Une alerte venue du Japon
C’est l’un d’eux, basé au Japon, qui a donné l’alerte. « Il nous a signalé avoir perdu la trace du satellite le 7 mai dernier. Très vite, un radio-amateur brésilien nous a annoncé la même chose. Nous avons également tenté d’écouter OUFTI-1. Sans succès ».
Que s’est-il passé en orbite? La question reste ouverte. Après son lancement depuis la Guyane française, le satellite liégeois fonctionnait parfaitement. Ses systèmes se sont allumés et les antennes se sont déployées.
Silence radio depuis le 7 mai
La balise de code Morse du satellite a alors commencé ses transmissions qui ont été reçues avec succès sur Terre. C’est ce code que les radios-amateurs et l’équipe de l’ULg écoutaient chaque jour. « Le signal était excellent et puissant », souligne le Pr Kerschen. « Même lorsque le satellite était bas sur l’horizon ».
Depuis ce moment, la balise a transmis de façon continue son message, qui contient notamment des informations de base de télémétrie. Durant les 12 premiers jours de la mission, le message était parfaitement capté. Depuis le 7 mai, c’est le silence.

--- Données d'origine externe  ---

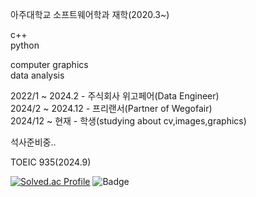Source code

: 아주대학교 소프트웨어학과 재학(2020.3~)

c++  
python  

computer graphics  
data analysis  

2022/1 ~ 2024.2 - 주식회사 위고페어(Data Engineer)<br/>
2024/2 ~ 2024.12 - 프리랜서(Partner of Wegofair)   
2024/12 ~ 현재 - 학생(studying about cv,images,graphics)

석사준비중..

TOEIC 935(2024.9)
  
[![Solved.ac Profile](http://mazassumnida.wtf/api/v2/generate_badge?boj=p030610)](https://solved.ac/p030610/)
![Badge](https://cp-logo.vercel.app/codeforces/hellcat0306)
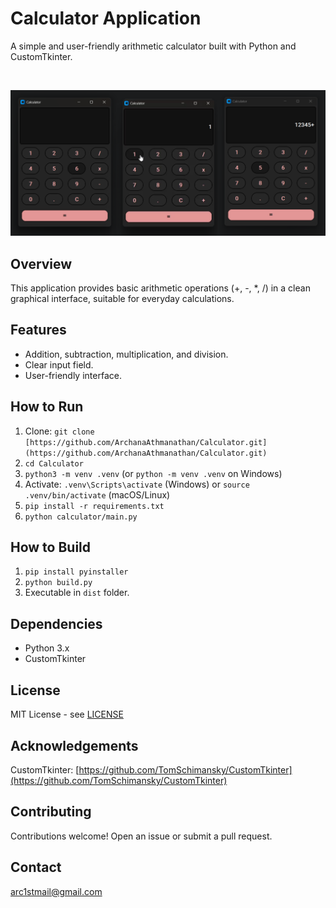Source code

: # Calculator Application

A simple and user-friendly arithmetic calculator built with Python and CustomTkinter. 

<br>

![Calculator Screenshot](./screenshot.png) 

## Overview

This application provides basic arithmetic operations (+, -, \*, /) in a clean graphical interface, suitable for everyday calculations.

## Features

*   Addition, subtraction, multiplication, and division.
*   Clear input field.
*   User-friendly interface.

## How to Run

1.  Clone: `git clone [https://github.com/ArchanaAthmanathan/Calculator.git](https://github.com/ArchanaAthmanathan/Calculator.git)`
2.  `cd Calculator`
3.  `python3 -m venv .venv` (or `python -m venv .venv` on Windows)
4.  Activate: `.venv\Scripts\activate` (Windows) or `source .venv/bin/activate` (macOS/Linux)
5.  `pip install -r requirements.txt`
6.  `python calculator/main.py`

## How to Build 

1.  `pip install pyinstaller`
2.  `python build.py`
3.  Executable in `dist` folder.

## Dependencies

*   Python 3.x
*   CustomTkinter

## License

MIT License - see [LICENSE](LICENSE)

## Acknowledgements

CustomTkinter: [https://github.com/TomSchimansky/CustomTkinter](https://github.com/TomSchimansky/CustomTkinter)

## Contributing

Contributions welcome! Open an issue or submit a pull request.

## Contact

arc1stmail@gmail.com

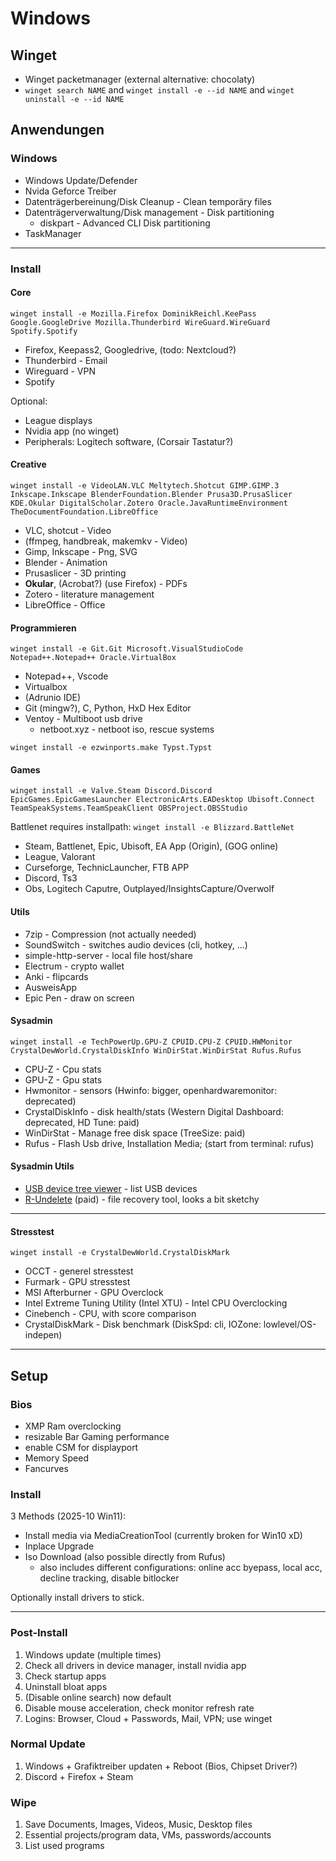 # Windows

## Winget
- Winget packetmanager (external alternative: chocolaty)
- `winget search NAME` and `winget install -e --id NAME` and `winget uninstall -e --id NAME`

## Anwendungen
### Windows
- Windows Update/Defender
- Nvida Geforce Treiber
- Datenträgerbereinung/Disk Cleanup - Clean temporäry files
- Datenträgerverwaltung/Disk management - Disk partitioning
    - diskpart - Advanced CLI Disk partitioning
- TaskManager
---

### Install
#### Core
`winget install -e Mozilla.Firefox DominikReichl.KeePass Google.GoogleDrive Mozilla.Thunderbird WireGuard.WireGuard Spotify.Spotify`
- Firefox, Keepass2, Googledrive, (todo: Nextcloud?)
- Thunderbird - Email
- Wireguard - VPN
- Spotify

Optional:
- League displays
- Nvidia app (no winget)
- Peripherals: Logitech software, (Corsair Tastatur?)

#### Creative
`winget install -e VideoLAN.VLC Meltytech.Shotcut GIMP.GIMP.3 Inkscape.Inkscape BlenderFoundation.Blender Prusa3D.PrusaSlicer KDE.Okular DigitalScholar.Zotero Oracle.JavaRuntimeEnvironment TheDocumentFoundation.LibreOffice`
- VLC, shotcut - Video
- (ffmpeg, handbreak, makemkv - Video)
- Gimp, Inkscape - Png, SVG
- Blender - Animation
- Prusaslicer - 3D printing
- **Okular**, (Acrobat?) (use Firefox) - PDFs
- Zotero - literature management
- LibreOffice - Office

#### Programmieren
`winget install -e Git.Git Microsoft.VisualStudioCode Notepad++.Notepad++ Oracle.VirtualBox`
- Notepad++, Vscode
- Virtualbox
- (Adrunio IDE)
- Git (mingw?), C, Python, HxD Hex Editor
- Ventoy - Multiboot usb drive
    - netboot.xyz - netboot iso, rescue systems

`winget install -e ezwinports.make Typst.Typst`

#### Games
`winget install -e Valve.Steam Discord.Discord EpicGames.EpicGamesLauncher ElectronicArts.EADesktop Ubisoft.Connect TeamSpeakSystems.TeamSpeakClient OBSProject.OBSStudio`

Battlenet requires installpath: `winget install -e Blizzard.BattleNet`
- Steam, Battlenet, Epic, Ubisoft, EA App (Origin), (GOG online)
- League, Valorant
- Curseforge, TechnicLauncher, FTB APP
- Discord, Ts3
- Obs, Logitech Caputre, Outplayed/InsightsCapture/Overwolf

#### Utils
- 7zip - Compression (not actually needed)
- SoundSwitch - switches audio devices (cli, hotkey, ...)
- simple-http-server - local file host/share
- Electrum - crypto wallet
- Anki - flipcards
- AusweisApp
- Epic Pen - draw on screen

#### Sysadmin
`winget install -e TechPowerUp.GPU-Z CPUID.CPU-Z CPUID.HWMonitor CrystalDewWorld.CrystalDiskInfo WinDirStat.WinDirStat Rufus.Rufus`
- CPU-Z - Cpu stats
- GPU-Z - Gpu stats
- Hwmonitor - sensors (Hwinfo: bigger, openhardwaremonitor: deprecated)
- CrystalDiskInfo - disk health/stats (Western Digital Dashboard: deprecated, HD Tune: paid)
- WinDirStat - Manage free disk space (TreeSize: paid)
- Rufus - Flash Usb drive, Installation Media; (start from terminal: rufus)

#### Sysadmin Utils
- [USB device tree viewer](https://www.uwe-sieber.de/usbtreeview_e.html) - list USB devices 
- [R-Undelete](https://www.r-undelete.com/de/) (paid) - file recovery tool, looks a bit sketchy

---

#### Stresstest
`winget install -e CrystalDewWorld.CrystalDiskMark`
- OCCT - generel stresstest
- Furmark - GPU stresstest
- MSI Afterburner - GPU Overclock
- Intel Extreme Tuning Utility (Intel XTU)  - Intel CPU Overclocking
- Cinebench - CPU, with score comparison
- CrystalDiskMark - Disk benchmark (DiskSpd: cli, IOZone: lowlevel/OS-indepen)

---
## Setup
### Bios
- XMP Ram overclocking
- resizable Bar	Gaming performance
- enable CSM for displayport
- Memory Speed
- Fancurves

### Install 
3 Methods (2025-10 Win11):
- Install media via MediaCreationTool (currently broken for Win10 xD)
- Inplace Upgrade
- Iso Download (also possible directly from Rufus)
    - also includes different configurations: online acc byepass, local acc, decline tracking, disable bitlocker

Optionally install drivers to stick.

---

### Post-Install
1. Windows update (multiple times)
1. Check all drivers in device manager, install nvidia app
1. Check startup apps
1. Uninstall bloat apps
1. (Disable online search) now default
1. Disable mouse acceleration, check monitor refresh rate
1. Logins: Browser, Cloud + Passwords, Mail, VPN; use winget


### Normal Update
1. Windows + Grafiktreiber updaten + Reboot (Bios, Chipset Driver?)
2. Discord + Firefox + Steam


### Wipe
1. Save Documents, Images, Videos, Music, Desktop files
1. Essential projects/program data, VMs, passwords/accounts
1. List used programs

Des télécommandes envoyées depuis l’ULg et l’Institut von Karman
Après trois jours intensifs d’écoute et d’analyse, l’équipe OUFTI-1 a décidé de commencer à activer un nouveau système de radiocommunication. La première télécommande a été envoyée au satellite le 10 mai à partir de la station sol principale à l’Université de Liège en Belgique. L’équipe a ensuite envoyé plusieurs télécommandes plus avancées, chacune avec plusieurs passages sur plusieurs semaines, mais le satellite n’a répondu à aucune de celles-ci, et la balise Morse a continué à rester silencieuse.
Afin d’éliminer tout problème au niveau de sa station sol liégeoise et de ses capacités de transmission, l’équipe a décidé d’envoyer des télécommandes identiques à partir d’une autre station sol. Cela a été fait le 3 juin, depuis la station sol de l’Institut von Karman situé à Rhode-St-Genèse, non loin de Bruxelles. OUFTI-1 n’a répondu à aucune de ces télécommandes.
« A ce stade, après un nombre important de tentatives variées pour établir le contact avec le satellite, il semble très clair qu’un problème technique est survenu à bord, probablement à partir du 7 mai », indique l’équipe.
La décharge complète des batteries pourrait rendre vie au satellite
C’est une mauvaise nouvelle, donc, pour la charge utile du satellite, qui n’a pas pu être activée. Outre ses propres systèmes de communication, OUFTI-1 devait aussi servir de relais pour les communications entre radios-amateurs suivant un protocole particulier (D-Star) qui n’avait pas encore été testé depuis l’espace.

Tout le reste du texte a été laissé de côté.